The text of a speech given at the July 2019 General Synod in the debate on “Mission and Ministry in Covenant”.

Synod amended the motion and so chose to move more slowly than I advocated and hoped – but we are moving, and the journey continues.

I speak as Anglican co-chair of the Joint Advocacy and Monitoring Group for the Methodist-Anglican Covenant, and I welcome and honour the presence of my Methodist co-chair, David Walton, who is present today.

As far as I know ours is the only group that’s been set up by this Synod in order specifically to advocate for something within the Church, namely for the development of the solemn relationship between our two churches expressed in the Covenant of 2003. The Synod wanted this road to be travelled.

It’s a long road but it has clear milestones. Today’s debate is one. I strongly advise that the Synod approves this [unamended] motion today and takes a further careful step on the road, a step to interchangeable mission and ministry and theological and ecclesial convergence. A step indeed that asks our theologians for further thought but that constitutes a step forward.

I believe this moment, including its request that legislation be prepared, is a moment of grace.

Here’s a church, the Methodist Church, which has agreed to consider taking episcopal order into its system. It would do so in a way that’s appropriate to its own life, but in a way that would change its own life. The Lambeth Conference of 1888 held up four things essential to our life as a people, one of which is “The Historic Episcopate, locally adapted in the methods of its administration to the varying needs of the nations and peoples called of God into the Unity of His Church”. If the Methodist people choose to accept these proposals that would be a moment of grace, not only for them but for us.

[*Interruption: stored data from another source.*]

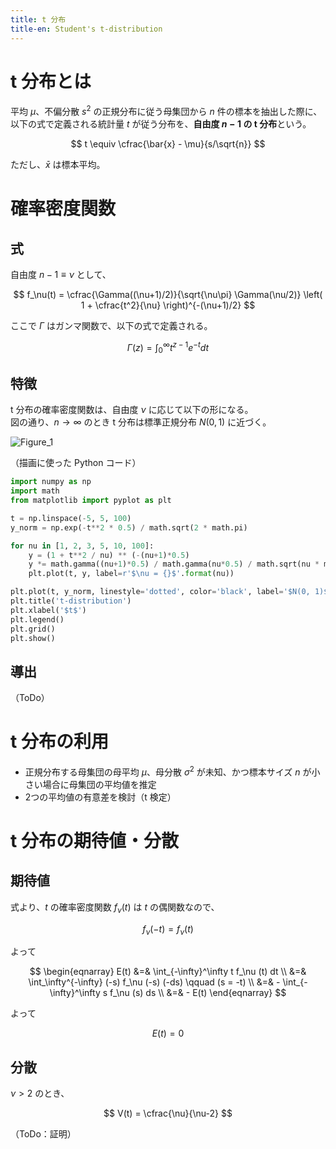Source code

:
 ```yaml
---
title: t 分布
title-en: Student's t-distribution
---
```


# t 分布とは

平均 $\mu$、不偏分散 $s^2$ の正規分布に従う母集団から $n$ 件の標本を抽出した際に、以下の式で定義される統計量 $t$ が従う分布を、**自由度 $n-1$ の t 分布**という。

$$
t \equiv \cfrac{\bar{x} - \mu}{s/\sqrt{n}}
$$

ただし、$\bar{x}$ は標本平均。

# 確率密度関数

## 式

自由度 $n-1 \equiv \nu$ として、

$$
f_\nu(t) = \cfrac{\Gamma((\nu+1)/2)}{\sqrt{\nu\pi} \Gamma(\nu/2)}
\left( 1 + \cfrac{t^2}{\nu} \right)^{-(\nu+1)/2}
$$

ここで $\Gamma$ はガンマ関数で、以下の式で定義される。

$$
\Gamma(z) = \int_{0}^{\infty} t^{z-1} e^{-t} dt
$$

## 特徴

t 分布の確率密度関数は、自由度 $\nu$ に応じて以下の形になる。  
図の通り、$n \to \infty$ のとき t 分布は標準正規分布 $N(0, 1)$ に近づく。

![Figure_1](https://user-images.githubusercontent.com/13412823/216806950-9b7bfe18-2913-4de2-af81-4d88e4043d1d.png)

（描画に使った Python コード）

```python
import numpy as np
import math
from matplotlib import pyplot as plt

t = np.linspace(-5, 5, 100)
y_norm = np.exp(-t**2 * 0.5) / math.sqrt(2 * math.pi)

for nu in [1, 2, 3, 5, 10, 100]:
	y = (1 + t**2 / nu) ** (-(nu+1)*0.5)
	y *= math.gamma((nu+1)*0.5) / math.gamma(nu*0.5) / math.sqrt(nu * math.pi)
	plt.plot(t, y, label=r'$\nu = {}$'.format(nu))

plt.plot(t, y_norm, linestyle='dotted', color='black', label='$N(0, 1)$')
plt.title('t-distribution')
plt.xlabel('$t$')
plt.legend()
plt.grid()
plt.show()
```

## 導出

（ToDo）

# t 分布の利用

- 正規分布する母集団の母平均 $\mu$、母分散 $\sigma^2$ が未知、かつ標本サイズ $n$ が小さい場合に母集団の平均値を推定
- 2つの平均値の有意差を検討（t 検定）


# t 分布の期待値・分散

## 期待値

式より、$t$ の確率密度関数 $f_\nu (t)$ は $t$ の偶関数なので、

$$
f_\nu (-t) = f_\nu(t)
$$

よって

$$
\begin{eqnarray}
	E(t)
	&=&
	\int_{-\infty}^\infty t f_\nu (t) dt
	\\ &=&
	\int_\infty^{-\infty} (-s) f_\nu (-s) (-ds) \qquad (s = -t)
	\\ &=&
	- \int_{-\infty}^\infty s f_\nu (s) ds
	\\ &=&
	- E(t)
\end{eqnarray}
$$

よって

$$
E(t) = 0
$$

## 分散

$\nu \gt 2$ のとき、

$$
V(t) = \cfrac{\nu}{\nu-2}
$$

（ToDo：証明）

We on our part are also being asked to embrace a moment of grace, and to open ourselves to the cost of a grace which is not cheap. What we’re actually talking about here, and what the Further Reflection group has put into liturgical and demonstrable form, is a moment of grace – a moment when as a church we can put into practice all the fine things we say in pulpits and in hymns about laying down our life for our friends, about emptying ourselves of all but love, about preferring others before ourselves, about sacrifice, about vulnerability. All these things are summed up in what the JIC final report described as the opportunity for “bold initiatives which will break the logjam which is preventing the flourishing of our covenant relationship.” Will we take another step – not a final step but a step in trust – and do something that will indeed cost us a measure of our ecclesial certainty, so that we can share gifts of love with others?

I hope so. I hope that today we will not embrace our own security so tightly that we smother the moment of grace by smothering the moment of drafting legislation. I hope that we will take just one step, lightly and joyfully but decisively, into a process of discernment which is not completed today, and which does not solely depend on us in any case, but which holds out the possibility of a convergence of the churches which will bless our God and will make such a difference on the ground, and which will speak of what the self-emptying love of Christ can mean for a Christian community. I strongly urge the Synod to support this motion.